Challenges of remote patient care technologies under the General Data Protection Regulation: preliminary results of the TeNDER project

Remote care technologies help patients connect with their caregivers through monitoring, alerts, anomaly detection, and so on. Due to their nature, remote care technologies cross a number of legal fields, such as privacy and data protection, cybersecurity, and medical devices regulation.
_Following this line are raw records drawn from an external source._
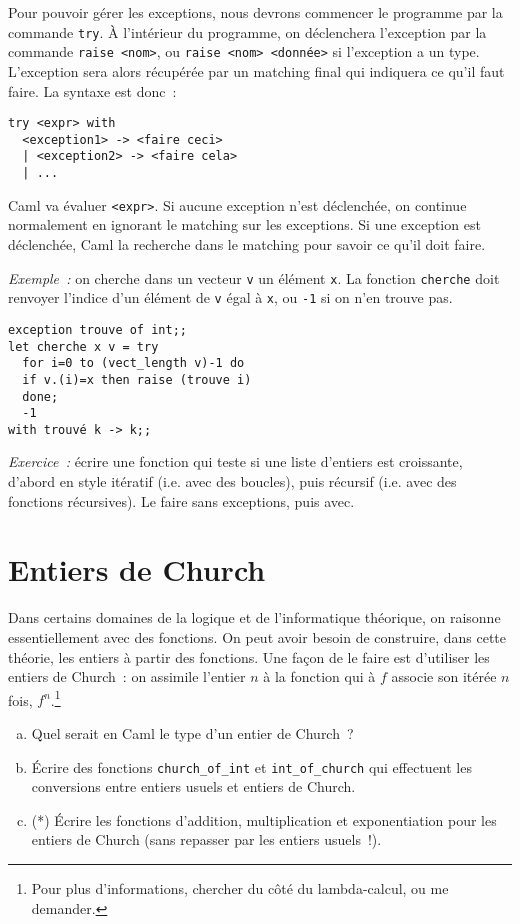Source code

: \documentclass[10pt,a4paper]{article}
\begin{document}
Pour pouvoir gérer les exceptions, nous devrons commencer le programme par la commande \texttt{try}. À l'intérieur du programme, on déclenchera l'exception par la commande \texttt{raise <nom>}, ou \texttt{raise <nom> <donnée>} si l'exception a un type. L'exception sera alors récupérée par un matching final qui indiquera ce qu'il faut faire.
\newpage
La syntaxe est donc~:
\begin{verbatim}try <expr> with
  <exception1> -> <faire ceci>
  | <exception2> -> <faire cela>
  | ...
\end{verbatim}
Caml va évaluer \texttt{<expr>}. Si aucune exception n'est déclenchée, on continue normalement en ignorant le matching sur les exceptions. Si une exception est déclenchée, Caml la recherche dans le matching pour savoir ce qu'il doit faire.

\emph{Exemple~:} on cherche dans un vecteur \texttt{v} un élément \texttt{x}. La fonction \texttt{cherche} doit renvoyer l'indice d'un élément de \texttt{v} égal à \texttt{x}, ou \texttt{-1} si on n'en trouve pas.
\begin{verbatim}exception trouve of int;;
let cherche x v = try
  for i=0 to (vect_length v)-1 do
  if v.(i)=x then raise (trouve i)
  done;
  -1
with trouvé k -> k;;
\end{verbatim}

\emph{Exercice~:} écrire une fonction qui teste si une liste d'entiers est croissante, d'abord en style itératif (i.e. avec des boucles), puis récursif (i.e. avec des fonctions récursives). Le faire sans exceptions, puis avec.

\section{Entiers de Church}
Dans certains domaines de la logique et de l'informatique théorique, on raisonne essentiellement avec des fonctions. On peut avoir besoin de construire, dans cette théorie, les entiers à partir des fonctions. Une façon de le faire est d'utiliser les entiers de Church~: on assimile l'entier $n$ à la fonction qui à $f$ associe son itérée $n$ fois, $f^n$.\footnote{Pour plus d'informations, chercher du côté du lambda-calcul, ou me demander.}
\begin{enumerate}[a)]
\item Quel serait en Caml le type d'un entier de Church~?
\item Écrire des fonctions \texttt{church\_of\_int} et \texttt{int\_of\_church} qui effectuent les conversions entre entiers usuels et entiers de Church.
\item (*) Écrire les fonctions d'addition, multiplication et exponentiation pour les entiers de Church (sans repasser par les entiers usuels~!).
\end{enumerate}
\end{document}
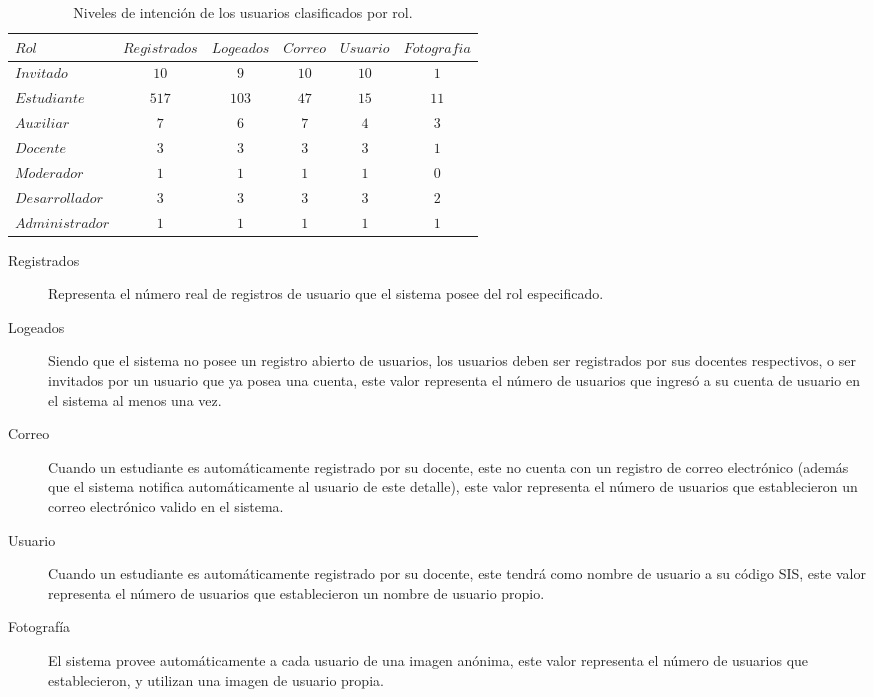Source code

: \begin{table}
\centering
\begin{tabular}{l|c c c c c}
$Rol$ & $Registrados$ & $Logeados$ & $Correo$ & $Usuario$ & $Fotografia$ \\
\hline
$Invitado$      & $ 10$ & $  9$ & $10$ & $10$ & $ 1$ \\
$Estudiante$    & $517$ & $103$ & $47$ & $15$ & $11$ \\
$Auxiliar$      & $  7$ & $  6$ & $ 7$ & $ 4$ & $ 3$ \\
$Docente$       & $  3$ & $  3$ & $ 3$ & $ 3$ & $ 1$ \\
$Moderador$     & $  1$ & $  1$ & $ 1$ & $ 1$ & $ 0$ \\
$Desarrollador$ & $  3$ & $  3$ & $ 3$ & $ 3$ & $ 2$ \\
$Administrador$ & $  1$ & $  1$ & $ 1$ & $ 1$ & $ 1$ \\
\end{tabular}
\caption{Niveles de intención de los usuarios clasificados por rol.}
\label{usuarios_tabla_1}
\end{table}

\begin{description}
\item [Registrados] Representa el número real de registros de usuario que el
sistema posee del rol especificado.
\item [Logeados] Siendo que el sistema no posee un registro abierto de usuarios,
los usuarios deben ser registrados por sus docentes respectivos, o ser invitados
por un usuario que ya posea una cuenta, este valor representa el número de
usuarios que ingresó a su cuenta de usuario en el sistema al menos una vez.
\item [Correo] Cuando un estudiante es automáticamente registrado por su
docente, este no cuenta con un registro de correo electrónico (además que el
sistema notifica automáticamente al usuario de este detalle), este valor
representa el número de usuarios que establecieron un correo electrónico valido
en el sistema.
\item [Usuario] Cuando un estudiante es automáticamente registrado por su
docente, este tendrá como nombre de usuario a su código SIS, este valor
representa el número de usuarios que establecieron un nombre de usuario propio.
\item [Fotografía] El sistema provee automáticamente a cada usuario de una
imagen anónima, este valor representa el número de usuarios que establecieron,
y utilizan una imagen de usuario propia.
\end{description}

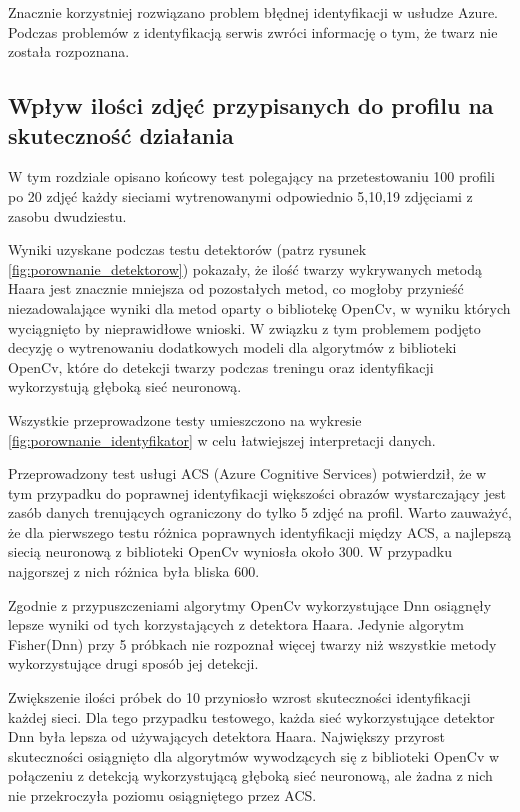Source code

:Znacznie korzystniej rozwiązano problem błędnej identyfikacji w usłudze Azure. Podczas problemów z identyfikacją serwis zwróci informację o tym, że twarz nie została rozpoznana.

\subsection{Wpływ ilości zdjęć przypisanych do profilu na skuteczność działania}
W tym rozdziale opisano końcowy test polegający na przetestowaniu 100 profili po 20 zdjęć każdy sieciami wytrenowanymi odpowiednio 5,10,19 zdjęciami z zasobu dwudziestu.

Wyniki uzyskane podczas testu detektorów (patrz rysunek \ref{fig:porownanie_detektorow}) pokazały, że ilość twarzy wykrywanych metodą Haara jest znacznie mniejsza od pozostałych metod, co mogłoby przynieść niezadowalające wyniki dla metod oparty o bibliotekę OpenCv, w wyniku których wyciągnięto by nieprawidłowe wnioski. W związku z tym problemem podjęto decyzję o wytrenowaniu dodatkowych modeli dla algorytmów z biblioteki OpenCv, które do detekcji twarzy podczas treningu oraz identyfikacji wykorzystują głęboką sieć neuronową.

Wszystkie przeprowadzone testy umieszczono na wykresie \ref{fig:porownanie_identyfikator} w celu łatwiejszej interpretacji danych.

Przeprowadzony test usługi ACS (Azure Cognitive Services) potwierdził, że w tym przypadku do poprawnej identyfikacji większości obrazów wystarczający jest zasób danych trenujących ograniczony do tylko 5 zdjęć na profil. Warto zauważyć, że dla pierwszego testu różnica poprawnych identyfikacji między ACS, a najlepszą siecią neuronową z biblioteki OpenCv wyniosła około 300. W przypadku najgorszej z nich różnica była bliska 600.

Zgodnie z przypuszczeniami algorytmy OpenCv wykorzystujące Dnn osiągnęły lepsze wyniki od tych korzystających z detektora Haara. Jedynie algorytm Fisher(Dnn) przy 5 próbkach nie rozpoznał więcej twarzy niż wszystkie metody wykorzystujące drugi sposób jej detekcji.

Zwiększenie ilości próbek do 10 przyniosło wzrost skuteczności identyfikacji każdej sieci. Dla tego przypadku testowego, każda sieć wykorzystujące detektor Dnn była lepsza od używających detektora Haara. Największy przyrost skuteczności osiągnięto dla algorytmów wywodzących się z biblioteki OpenCv w połączeniu z detekcją wykorzystującą głęboką sieć neuronową, ale żadna z nich nie przekroczyła poziomu osiągniętego przez ACS.

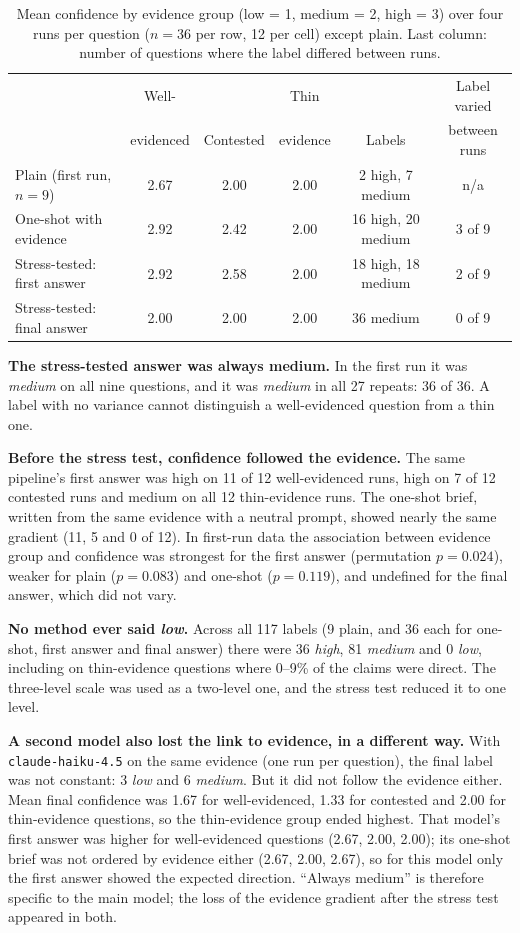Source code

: \documentclass[11pt]{article}
\begin{document}
\begin{table}[h]
\centering
\small
\setlength{\tabcolsep}{4.5pt}
\begin{tabular}{lccccc}
\toprule
 & Well- & & Thin & & Label varied \\
 & evidenced & Contested & evidence & Labels & between runs \\
\midrule
Plain (first run, $n=9$) & 2.67 & 2.00 & 2.00 & 2 high, 7 medium & n/a \\
One-shot with evidence & 2.92 & 2.42 & 2.00 & 16 high, 20 medium & 3 of 9 \\
Stress-tested: first answer & 2.92 & 2.58 & 2.00 & 18 high, 18 medium & 2 of 9 \\
Stress-tested: final answer & 2.00 & 2.00 & 2.00 & 36 medium & 0 of 9 \\
\bottomrule
\end{tabular}
\caption{Mean confidence by evidence group (low = 1, medium = 2, high = 3) over four runs per question ($n=36$ per row, 12 per cell) except plain. Last column: number of questions where the label differed between runs.}
\label{tab:tier}
\end{table}

\textbf{The stress-tested answer was always medium.} In the first run it was \emph{medium} on all nine questions, and it was \emph{medium} in all 27 repeats: 36 of 36. A label with no variance cannot distinguish a well-evidenced question from a thin one.

\textbf{Before the stress test, confidence followed the evidence.} The same pipeline's first answer was high on 11 of 12 well-evidenced runs, high on 7 of 12 contested runs and medium on all 12 thin-evidence runs. The one-shot brief, written from the same evidence with a neutral prompt, showed nearly the same gradient (11, 5 and 0 of 12). In first-run data the association between evidence group and confidence was strongest for the first answer (permutation $p = 0.024$), weaker for plain ($p = 0.083$) and one-shot ($p = 0.119$), and undefined for the final answer, which did not vary.

\textbf{No method ever said \emph{low}.} Across all 117 labels (9 plain, and 36 each for one-shot, first answer and final answer) there were 36 \emph{high}, 81 \emph{medium} and 0 \emph{low}, including on thin-evidence questions where 0--9\% of the claims were direct. The three-level scale was used as a two-level one, and the stress test reduced it to one level.

\textbf{A second model also lost the link to evidence, in a different way.} With \texttt{claude-haiku-4.5} on the same evidence (one run per question), the final label was not constant: 3 \emph{low} and 6 \emph{medium}. But it did not follow the evidence either. Mean final confidence was 1.67 for well-evidenced, 1.33 for contested and 2.00 for thin-evidence questions, so the thin-evidence group ended highest. That model's first answer was higher for well-evidenced questions (2.67, 2.00, 2.00); its one-shot brief was not ordered by evidence either (2.67, 2.00, 2.67), so for this model only the first answer showed the expected direction. ``Always medium'' is therefore specific to the main model; the loss of the evidence gradient after the stress test appeared in both.
\end{document}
This paper aims to close the gap between high-level legal principles and practical implementation by mapping the challenges in European Union (EU) law and combining them with initial results from the TeNDER project. Specifically, we focus on technologies, which create an alert system by combining data sources from electronic health records and connected devices. Using these solutions as a starting point, we analyze the obligations the EU law lays upon the stakeholders, that is, the designers or developers, and the users, who are patients and caregivers. We answer the following research question: Which challenges does EU law pose for designers and users of remote care solutions, and in what manner can those questions be addressed in practice? We then analyze and apply the principles of privacy and data protection (proportionality, lawfulness, and data quality), and cybersecurity notification duties, and discuss the possible classification as a medical device. For all three areas, we use the two-pronged approach from the project, that is, a big-picture description of the legal challenges posed by remote care technologies, and a detailed description of the legal obligations applicable to the developers as well as users (i.e., caregivers and patients). We will follow up our work in repeated impact assessments in order to determine the benefits and pitfalls of the current approach.